## What to produce
Repeat the lines below exactly as written, please, from the line with "const port = process.env.PORT" to the line with "app.get('/apis', function (req, res)", both lines included, and no others.

Start of Data under study

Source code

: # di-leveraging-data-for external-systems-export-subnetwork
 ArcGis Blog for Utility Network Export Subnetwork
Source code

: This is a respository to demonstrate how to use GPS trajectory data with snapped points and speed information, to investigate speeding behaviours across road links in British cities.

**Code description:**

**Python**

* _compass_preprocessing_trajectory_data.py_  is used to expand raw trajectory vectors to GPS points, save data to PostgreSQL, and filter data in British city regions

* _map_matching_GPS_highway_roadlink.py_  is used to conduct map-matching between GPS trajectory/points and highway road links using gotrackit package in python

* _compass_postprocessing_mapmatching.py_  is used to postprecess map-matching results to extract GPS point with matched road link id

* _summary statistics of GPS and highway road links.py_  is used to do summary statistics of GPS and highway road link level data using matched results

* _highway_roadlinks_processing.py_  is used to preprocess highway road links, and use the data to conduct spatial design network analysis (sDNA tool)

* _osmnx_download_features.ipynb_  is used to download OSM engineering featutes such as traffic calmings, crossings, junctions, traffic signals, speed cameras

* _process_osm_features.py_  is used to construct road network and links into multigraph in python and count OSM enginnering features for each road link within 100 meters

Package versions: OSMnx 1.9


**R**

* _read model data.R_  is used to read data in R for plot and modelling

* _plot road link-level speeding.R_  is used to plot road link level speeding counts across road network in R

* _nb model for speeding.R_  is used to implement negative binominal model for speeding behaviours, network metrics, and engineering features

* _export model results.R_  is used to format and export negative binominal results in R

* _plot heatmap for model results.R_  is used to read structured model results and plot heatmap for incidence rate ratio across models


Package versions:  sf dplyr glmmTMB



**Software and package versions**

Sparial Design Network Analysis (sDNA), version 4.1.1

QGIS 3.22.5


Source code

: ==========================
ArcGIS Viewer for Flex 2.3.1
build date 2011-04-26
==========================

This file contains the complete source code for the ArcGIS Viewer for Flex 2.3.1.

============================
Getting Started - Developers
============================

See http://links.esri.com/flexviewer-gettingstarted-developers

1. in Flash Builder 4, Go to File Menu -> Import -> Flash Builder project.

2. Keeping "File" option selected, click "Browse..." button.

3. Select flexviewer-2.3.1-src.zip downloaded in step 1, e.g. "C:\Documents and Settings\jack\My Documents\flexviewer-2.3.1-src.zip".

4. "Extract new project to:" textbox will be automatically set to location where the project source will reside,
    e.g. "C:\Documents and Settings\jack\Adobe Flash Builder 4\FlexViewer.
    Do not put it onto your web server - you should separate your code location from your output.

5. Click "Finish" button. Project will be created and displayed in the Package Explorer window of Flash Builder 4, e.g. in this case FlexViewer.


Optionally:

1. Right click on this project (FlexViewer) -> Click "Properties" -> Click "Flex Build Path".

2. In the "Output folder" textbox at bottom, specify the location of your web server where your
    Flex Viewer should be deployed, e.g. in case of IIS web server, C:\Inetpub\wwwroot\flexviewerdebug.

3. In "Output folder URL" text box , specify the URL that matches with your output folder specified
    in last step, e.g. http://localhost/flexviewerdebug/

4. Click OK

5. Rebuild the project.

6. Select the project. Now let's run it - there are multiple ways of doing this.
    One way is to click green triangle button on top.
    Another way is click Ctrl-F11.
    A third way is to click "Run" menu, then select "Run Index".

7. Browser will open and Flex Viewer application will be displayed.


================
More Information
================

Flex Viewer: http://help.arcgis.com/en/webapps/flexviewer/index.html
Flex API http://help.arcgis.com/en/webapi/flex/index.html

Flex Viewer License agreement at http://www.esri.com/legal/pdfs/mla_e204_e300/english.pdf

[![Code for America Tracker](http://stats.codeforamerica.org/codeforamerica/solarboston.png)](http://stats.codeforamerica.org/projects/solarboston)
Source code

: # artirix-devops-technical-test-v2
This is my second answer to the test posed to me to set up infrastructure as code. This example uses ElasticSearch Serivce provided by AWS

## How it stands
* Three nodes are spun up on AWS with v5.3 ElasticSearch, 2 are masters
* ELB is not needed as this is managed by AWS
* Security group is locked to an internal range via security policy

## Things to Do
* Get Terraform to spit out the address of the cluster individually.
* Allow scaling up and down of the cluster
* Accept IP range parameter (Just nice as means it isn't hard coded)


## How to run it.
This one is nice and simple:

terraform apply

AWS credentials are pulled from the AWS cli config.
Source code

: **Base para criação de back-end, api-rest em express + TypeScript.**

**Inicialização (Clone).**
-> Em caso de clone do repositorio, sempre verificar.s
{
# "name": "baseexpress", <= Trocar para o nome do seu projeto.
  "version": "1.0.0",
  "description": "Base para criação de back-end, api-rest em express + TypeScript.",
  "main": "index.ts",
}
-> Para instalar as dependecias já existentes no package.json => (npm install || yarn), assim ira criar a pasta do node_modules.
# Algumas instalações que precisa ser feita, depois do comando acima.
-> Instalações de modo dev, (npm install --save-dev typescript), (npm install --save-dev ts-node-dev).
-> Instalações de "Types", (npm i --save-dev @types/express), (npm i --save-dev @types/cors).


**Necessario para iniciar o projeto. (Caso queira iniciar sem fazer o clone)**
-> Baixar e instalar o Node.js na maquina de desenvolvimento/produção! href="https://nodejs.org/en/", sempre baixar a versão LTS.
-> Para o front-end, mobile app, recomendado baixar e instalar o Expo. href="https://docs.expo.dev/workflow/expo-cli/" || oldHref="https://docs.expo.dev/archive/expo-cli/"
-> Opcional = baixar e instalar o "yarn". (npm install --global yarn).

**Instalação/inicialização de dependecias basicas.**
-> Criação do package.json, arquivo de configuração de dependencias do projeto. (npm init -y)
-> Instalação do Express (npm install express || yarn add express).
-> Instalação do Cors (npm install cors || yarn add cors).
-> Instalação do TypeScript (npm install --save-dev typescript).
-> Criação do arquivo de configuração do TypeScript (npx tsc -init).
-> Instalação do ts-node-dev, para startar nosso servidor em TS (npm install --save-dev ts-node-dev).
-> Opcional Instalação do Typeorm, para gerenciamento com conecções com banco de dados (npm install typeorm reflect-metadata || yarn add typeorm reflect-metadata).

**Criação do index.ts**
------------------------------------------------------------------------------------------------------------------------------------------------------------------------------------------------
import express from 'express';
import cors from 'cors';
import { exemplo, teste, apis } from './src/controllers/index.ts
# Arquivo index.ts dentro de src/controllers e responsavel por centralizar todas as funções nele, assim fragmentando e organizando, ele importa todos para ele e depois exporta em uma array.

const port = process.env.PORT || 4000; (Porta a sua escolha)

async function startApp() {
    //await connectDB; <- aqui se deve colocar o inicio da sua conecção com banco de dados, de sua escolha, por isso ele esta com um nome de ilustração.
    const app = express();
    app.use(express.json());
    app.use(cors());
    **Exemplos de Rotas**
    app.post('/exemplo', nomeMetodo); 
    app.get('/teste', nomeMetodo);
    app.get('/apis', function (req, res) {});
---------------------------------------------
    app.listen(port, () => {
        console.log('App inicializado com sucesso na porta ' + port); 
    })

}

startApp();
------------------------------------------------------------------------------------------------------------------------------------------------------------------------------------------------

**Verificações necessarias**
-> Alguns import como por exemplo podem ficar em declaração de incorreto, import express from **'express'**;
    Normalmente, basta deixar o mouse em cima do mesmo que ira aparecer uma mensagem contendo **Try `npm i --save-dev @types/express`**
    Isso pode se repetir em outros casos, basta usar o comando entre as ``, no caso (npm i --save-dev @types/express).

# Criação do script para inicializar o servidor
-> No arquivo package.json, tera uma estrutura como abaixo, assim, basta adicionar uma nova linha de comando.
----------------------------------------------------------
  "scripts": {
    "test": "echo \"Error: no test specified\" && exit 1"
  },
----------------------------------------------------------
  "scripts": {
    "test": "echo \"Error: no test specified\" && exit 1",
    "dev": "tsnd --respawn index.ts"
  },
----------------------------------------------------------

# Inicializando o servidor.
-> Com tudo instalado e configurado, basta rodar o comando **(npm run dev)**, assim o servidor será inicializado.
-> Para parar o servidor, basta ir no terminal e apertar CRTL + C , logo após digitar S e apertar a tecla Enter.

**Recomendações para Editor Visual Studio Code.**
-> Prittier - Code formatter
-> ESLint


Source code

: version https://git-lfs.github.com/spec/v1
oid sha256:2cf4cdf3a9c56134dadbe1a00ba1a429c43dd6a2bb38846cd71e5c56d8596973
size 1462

End of Data under study

## Solution to the exercise
const port = process.env.PORT || 4000; (Porta a sua escolha)

async function startApp() {
    //await connectDB; <- aqui se deve colocar o inicio da sua conecção com banco de dados, de sua escolha, por isso ele esta com um nome de ilustração.
    const app = express();
    app.use(express.json());
    app.use(cors());
    **Exemplos de Rotas**
    app.post('/exemplo', nomeMetodo); 
    app.get('/teste', nomeMetodo);
    app.get('/apis', function (req, res) {});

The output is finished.